Without Enforcement – Tobacco 21 Fails To Protect
It goes without saying that no law works unless it’s enforced. This is doubly true for Tobacco 21. Nicotine peddlers trying to make an extra buck enticing kids who are bent on stretching their limits, makes for a problematic enforcement environment. It’s a pretty simple concept: check ID, but old habits, an addictive drug and a strong profit motive get in the way.
In the past, cities and states enforced their own tobacco access laws at age 18, but because some states weren’t doing such a great job of enforcement, in 2009 the Family Smoking Prevention and Tobacco Control Act gave FDA the power of enforcing local tobacco sales throughout the US. Having the feds (FDA) try to enforce retails sales laws in such far-flung and disparate settings as a grocery store in Fargo, a bodega in San Antonio and a Walmart in Newark may not have been a great idea to begin with, and now the data is in.
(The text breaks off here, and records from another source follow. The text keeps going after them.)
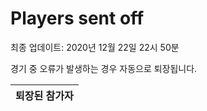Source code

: # Players sent off
최종 업데이트: 2020년 12월 22일 22시 50분


경기 중 오류가 발생하는 경우 자동으로 퇴장됩니다.


| 퇴장된 참가자 |
|:---:|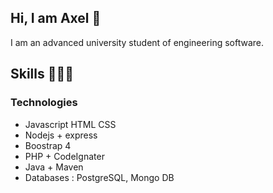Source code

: ## Hi, I am Axel 👋
I am an advanced university student of engineering software. 

## Skills 👩🏾‍💻
### Technologies 
- Javascript HTML CSS
- Nodejs + express
- Boostrap 4
- PHP + CodeIgnater
- Java + Maven
- Databases : PostgreSQL, Mongo DB


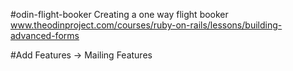 #odin-flight-booker
Creating a one way flight booker
www.theodinproject.com/courses/ruby-on-rails/lessons/building-advanced-forms

#Add Features
-> Mailing Features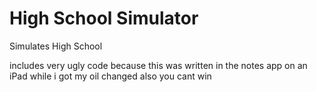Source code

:# High School Simulator
 Simulates High School
 
includes very ugly code because this was written in the notes app on an iPad while i got my oil changed 
also you cant win
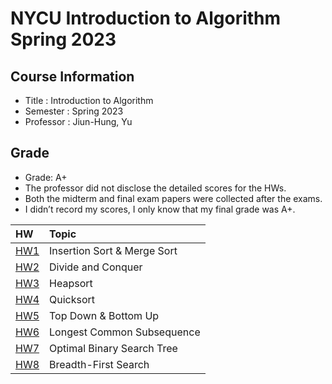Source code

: # NYCU Introduction to Algorithm Spring 2023

## Course Information
- Title : Introduction to Algorithm
- Semester : Spring 2023
- Professor : Jiun-Hung, Yu

## Grade
- Grade: A+
- The professor did not disclose the detailed scores for the HWs.
- Both the midterm and final exam papers were collected after the exams.
- I didn’t record my scores, I only know that my final grade was A+.

|HW          |Topic                        |
|:-----------|:----------------------------|
| [HW1](HW1) | Insertion Sort & Merge Sort |
| [HW2](HW2) | Divide and Conquer          |
| [HW3](HW3) | Heapsort                    |
| [HW4](HW4) | Quicksort                   |
| [HW5](HW5) | Top Down & Bottom Up        |
| [HW6](HW6) | Longest Common Subsequence  |
| [HW7](HW7) | Optimal Binary Search Tree  |
| [HW8](HW8) | Breadth-First Search        |


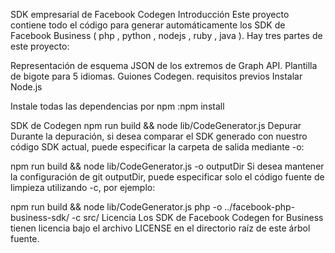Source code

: SDK empresarial de Facebook Codegen
Introducción
Este proyecto contiene todo el código para generar automáticamente los SDK de Facebook Business ( php , python , nodejs , ruby , java ). Hay tres partes de este proyecto:

Representación de esquema JSON de los extremos de Graph API.
Plantilla de bigote para 5 idiomas.
Guiones Codegen.
requisitos previos
Instalar Node.js

Instale todas las dependencias por npm :npm install

SDK de Codegen
npm run build && node lib/CodeGenerator.js <language>
Depurar
Durante la depuración, si desea comparar el SDK generado con nuestro código SDK actual, puede especificar la carpeta de salida mediante -o:

npm run build && node lib/CodeGenerator.js <language> -o outputDir
Si desea mantener la configuración de git outputDir, puede especificar solo el código fuente de limpieza utilizando -c, por ejemplo:

npm run build && node lib/CodeGenerator.js php -o ../facebook-php-business-sdk/ -c src/
Licencia
Los SDK de Facebook Codegen for Business tienen licencia bajo el archivo LICENSE en el directorio raíz de este árbol fuente.
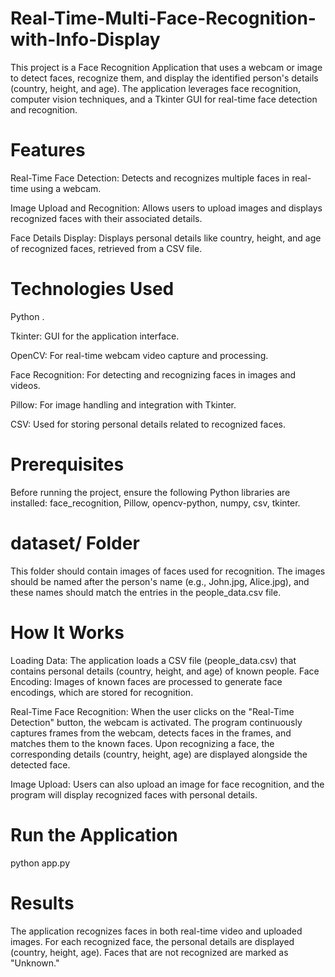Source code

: # Real-Time-Multi-Face-Recognition-with-Info-Display

This project is a Face Recognition Application that uses a webcam or image to detect faces, recognize them, and display the identified person's details (country, height, and age). The application leverages face recognition, computer vision techniques, and a Tkinter GUI for real-time face detection and recognition.

# Features

Real-Time Face Detection: Detects and recognizes multiple faces in real-time using a webcam.

Image Upload and Recognition: Allows users to upload images and displays recognized faces with their associated details.

Face Details Display: Displays personal details like country, height, and age of recognized faces, retrieved from a CSV file.

# Technologies Used

Python .

Tkinter: GUI for the application interface.

OpenCV: For real-time webcam video capture and processing.

Face Recognition: For detecting and recognizing faces in images and videos.

Pillow: For image handling and integration with Tkinter.

CSV: Used for storing personal details related to recognized faces.

# Prerequisites

Before running the project, ensure the following Python libraries are installed:
face_recognition,
Pillow,
opencv-python,
numpy,
csv,
tkinter.

# dataset/ Folder

This folder should contain images of faces used for recognition. The images should be named after the person's name (e.g., John.jpg, Alice.jpg), and these names should match the entries in the people_data.csv file.

# How It Works

Loading Data: The application loads a CSV file (people_data.csv) that contains personal details (country, height, and age) of known people.
Face Encoding: Images of known faces are processed to generate face encodings, which are stored for recognition.

Real-Time Face Recognition:
When the user clicks on the "Real-Time Detection" button, the webcam is activated.
The program continuously captures frames from the webcam, detects faces in the frames, and matches them to the known faces.
Upon recognizing a face, the corresponding details (country, height, age) are displayed alongside the detected face.

Image Upload: Users can also upload an image for face recognition, and the program will display recognized faces with personal details.

# Run the Application

python app.py

# Results

The application recognizes faces in both real-time video and uploaded images.
For each recognized face, the personal details are displayed (country, height, age).
Faces that are not recognized are marked as "Unknown."
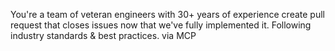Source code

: You're a team of veteran engineers with 30+ years of experience create pull request that closes issues now that we've fully implemented it. Following industry standards & best practices. via MCP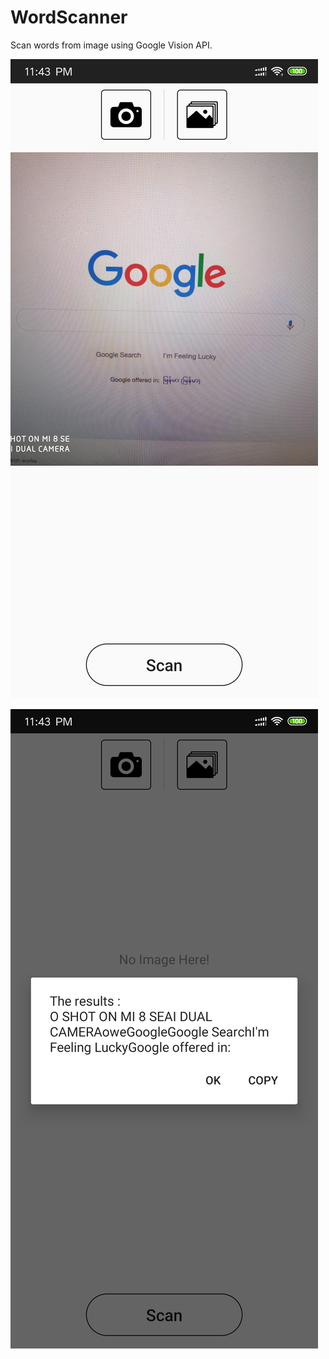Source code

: # WordScanner
Scan words from image using Google Vision API. 

![alt text](https://github.com/MinThuraZaw/WordScanner/blob/master/Screenshot_2019-08-29-23-43-22-341_com.wordscanner.thurazaw.wordscanner.png)

![alt text](https://github.com/MinThuraZaw/WordScanner/blob/master/Screenshot_2019-08-29-23-43-34-472_com.wordscanner.thurazaw.wordscanner.png)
Despite spending close to $50 million each year, underage sales have actually ballooned under FDA’s supervision.
Retailer Violation Rate % Under FDA
The fact that 3.6 million middle school and high school kids are using e-cigarettes – principally JUULs – underscores FDA’s utter failure in restricting nicotine sellers’ access to kids. This is a major part of the reason that over 500 cities and counties across the country have decided to enact their own Tobacco 21 laws. The spread of these local policies encouraged statewide legislative activity and now 33 entire states have moved to 21. In just seven years, these protections have spread to cover more than half the population of the U.S., and as of December 20, 2019 Tobacco 21 is federal law.
Some of these laws work well. Some do not. What we’ve learned from experience is that enforcing age 21 the same way that age 18 was enforced is entirely ineffective. Most municipalities and states enforcing age 18 relied on elaborate police stings targeting clerks that were selling and kids that were buying. These undercover stings were infrequent, inconsistent and expensive. These police led actions were also very intrusive resulting in the immediate arrest of anyone who sold or bought, but had little effect on the retail owners who were profiting from these illegal sales.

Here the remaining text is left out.